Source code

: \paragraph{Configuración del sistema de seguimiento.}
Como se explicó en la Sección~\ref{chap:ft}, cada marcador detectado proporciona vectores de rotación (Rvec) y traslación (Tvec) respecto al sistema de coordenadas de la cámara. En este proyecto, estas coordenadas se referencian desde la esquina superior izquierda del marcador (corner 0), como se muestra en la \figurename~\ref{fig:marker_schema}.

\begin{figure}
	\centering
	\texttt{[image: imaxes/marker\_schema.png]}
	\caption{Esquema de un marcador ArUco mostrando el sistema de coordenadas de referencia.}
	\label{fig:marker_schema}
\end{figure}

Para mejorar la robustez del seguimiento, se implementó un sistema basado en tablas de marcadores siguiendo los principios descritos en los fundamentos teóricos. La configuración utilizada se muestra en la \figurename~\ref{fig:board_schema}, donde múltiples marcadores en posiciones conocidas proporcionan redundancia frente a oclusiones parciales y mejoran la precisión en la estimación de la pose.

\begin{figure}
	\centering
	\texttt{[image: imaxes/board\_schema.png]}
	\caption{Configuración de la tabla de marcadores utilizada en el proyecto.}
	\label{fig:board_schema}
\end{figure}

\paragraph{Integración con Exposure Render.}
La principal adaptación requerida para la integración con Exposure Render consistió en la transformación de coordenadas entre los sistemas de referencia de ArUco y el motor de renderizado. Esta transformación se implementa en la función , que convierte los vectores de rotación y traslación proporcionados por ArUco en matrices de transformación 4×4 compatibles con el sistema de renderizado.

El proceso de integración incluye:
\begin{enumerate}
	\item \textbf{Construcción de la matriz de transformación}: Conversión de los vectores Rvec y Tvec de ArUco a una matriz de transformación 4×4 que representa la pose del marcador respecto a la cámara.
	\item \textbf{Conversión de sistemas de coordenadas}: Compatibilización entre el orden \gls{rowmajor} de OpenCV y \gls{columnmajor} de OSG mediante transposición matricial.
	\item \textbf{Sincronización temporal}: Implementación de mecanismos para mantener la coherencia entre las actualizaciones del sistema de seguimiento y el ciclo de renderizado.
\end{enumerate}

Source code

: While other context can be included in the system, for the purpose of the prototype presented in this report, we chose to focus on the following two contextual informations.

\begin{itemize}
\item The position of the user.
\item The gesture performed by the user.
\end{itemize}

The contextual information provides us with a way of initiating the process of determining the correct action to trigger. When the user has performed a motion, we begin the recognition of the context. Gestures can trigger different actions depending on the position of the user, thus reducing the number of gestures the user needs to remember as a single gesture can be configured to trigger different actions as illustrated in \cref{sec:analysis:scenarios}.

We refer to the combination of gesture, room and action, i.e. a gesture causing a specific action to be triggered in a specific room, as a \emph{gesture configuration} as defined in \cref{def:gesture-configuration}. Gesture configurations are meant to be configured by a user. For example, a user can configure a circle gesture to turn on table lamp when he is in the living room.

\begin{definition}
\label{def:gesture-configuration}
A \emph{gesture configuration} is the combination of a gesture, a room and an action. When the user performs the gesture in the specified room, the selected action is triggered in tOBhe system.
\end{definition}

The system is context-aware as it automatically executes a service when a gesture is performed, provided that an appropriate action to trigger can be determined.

++++++++

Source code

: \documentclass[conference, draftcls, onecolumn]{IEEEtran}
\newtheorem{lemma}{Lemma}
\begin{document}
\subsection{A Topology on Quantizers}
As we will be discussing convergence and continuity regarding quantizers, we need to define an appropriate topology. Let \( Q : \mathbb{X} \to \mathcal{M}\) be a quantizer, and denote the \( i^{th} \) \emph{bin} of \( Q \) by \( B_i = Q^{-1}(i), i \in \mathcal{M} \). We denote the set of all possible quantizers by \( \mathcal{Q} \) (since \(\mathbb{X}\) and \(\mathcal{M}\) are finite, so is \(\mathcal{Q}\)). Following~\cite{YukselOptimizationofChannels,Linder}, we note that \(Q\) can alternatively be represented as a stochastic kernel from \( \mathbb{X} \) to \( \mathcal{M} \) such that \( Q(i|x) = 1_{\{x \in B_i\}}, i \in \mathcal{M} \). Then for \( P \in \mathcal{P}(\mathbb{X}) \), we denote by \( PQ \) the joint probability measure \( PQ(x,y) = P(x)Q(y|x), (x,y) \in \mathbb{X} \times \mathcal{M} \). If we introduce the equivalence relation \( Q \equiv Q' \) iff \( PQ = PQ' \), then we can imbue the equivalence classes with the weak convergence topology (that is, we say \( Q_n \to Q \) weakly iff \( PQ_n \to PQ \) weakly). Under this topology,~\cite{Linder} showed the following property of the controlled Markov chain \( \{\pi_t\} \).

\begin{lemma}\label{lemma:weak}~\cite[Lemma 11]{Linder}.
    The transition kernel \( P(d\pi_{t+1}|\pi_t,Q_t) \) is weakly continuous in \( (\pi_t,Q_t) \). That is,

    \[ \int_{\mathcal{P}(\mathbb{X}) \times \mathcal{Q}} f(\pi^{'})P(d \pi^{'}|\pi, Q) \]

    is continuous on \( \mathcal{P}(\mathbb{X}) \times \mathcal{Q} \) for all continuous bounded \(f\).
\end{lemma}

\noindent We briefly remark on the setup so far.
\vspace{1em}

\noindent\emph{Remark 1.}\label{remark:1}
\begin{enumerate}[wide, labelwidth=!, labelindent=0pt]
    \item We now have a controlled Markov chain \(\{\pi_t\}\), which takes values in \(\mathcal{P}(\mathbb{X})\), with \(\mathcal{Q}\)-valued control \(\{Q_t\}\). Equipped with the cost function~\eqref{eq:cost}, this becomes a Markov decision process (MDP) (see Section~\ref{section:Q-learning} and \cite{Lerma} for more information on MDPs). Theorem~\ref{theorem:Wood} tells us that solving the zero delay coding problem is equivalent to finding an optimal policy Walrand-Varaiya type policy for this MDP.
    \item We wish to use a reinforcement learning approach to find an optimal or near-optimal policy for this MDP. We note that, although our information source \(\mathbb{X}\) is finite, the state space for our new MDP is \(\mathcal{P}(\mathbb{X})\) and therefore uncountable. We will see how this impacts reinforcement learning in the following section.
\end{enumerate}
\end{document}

++++++++

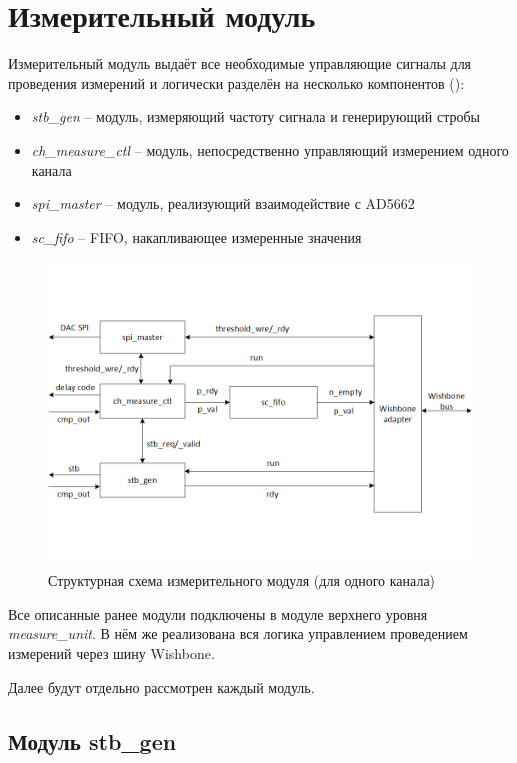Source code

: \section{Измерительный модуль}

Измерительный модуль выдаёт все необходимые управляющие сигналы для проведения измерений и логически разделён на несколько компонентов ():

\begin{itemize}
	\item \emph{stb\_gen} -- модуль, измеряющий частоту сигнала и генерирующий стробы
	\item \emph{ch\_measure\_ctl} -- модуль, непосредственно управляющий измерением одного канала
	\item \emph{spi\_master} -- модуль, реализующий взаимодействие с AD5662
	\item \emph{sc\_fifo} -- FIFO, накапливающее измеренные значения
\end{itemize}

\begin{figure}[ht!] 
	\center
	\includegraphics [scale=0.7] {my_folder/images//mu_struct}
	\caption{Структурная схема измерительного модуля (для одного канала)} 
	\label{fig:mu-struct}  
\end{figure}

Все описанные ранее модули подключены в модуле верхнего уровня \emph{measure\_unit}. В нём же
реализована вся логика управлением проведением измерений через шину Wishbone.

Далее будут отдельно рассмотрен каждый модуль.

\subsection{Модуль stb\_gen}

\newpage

++++++++

Reproduce only the lines above, starting at the line with "Para mejorar la" and ending at the line with "a la cámara.", exactly as written.

## Written response
Para mejorar la robustez del seguimiento, se implementó un sistema basado en tablas de marcadores siguiendo los principios descritos en los fundamentos teóricos. La configuración utilizada se muestra en la \figurename~\ref{fig:board_schema}, donde múltiples marcadores en posiciones conocidas proporcionan redundancia frente a oclusiones parciales y mejoran la precisión en la estimación de la pose.

\begin{figure}
	\centering
	\texttt{[image: imaxes/board\_schema.png]}
	\caption{Configuración de la tabla de marcadores utilizada en el proyecto.}
	\label{fig:board_schema}
\end{figure}

\paragraph{Integración con Exposure Render.}
La principal adaptación requerida para la integración con Exposure Render consistió en la transformación de coordenadas entre los sistemas de referencia de ArUco y el motor de renderizado. Esta transformación se implementa en la función , que convierte los vectores de rotación y traslación proporcionados por ArUco en matrices de transformación 4×4 compatibles con el sistema de renderizado.

El proceso de integración incluye:
\begin{enumerate}
	\item \textbf{Construcción de la matriz de transformación}: Conversión de los vectores Rvec y Tvec de ArUco a una matriz de transformación 4×4 que representa la pose del marcador respecto a la cámara.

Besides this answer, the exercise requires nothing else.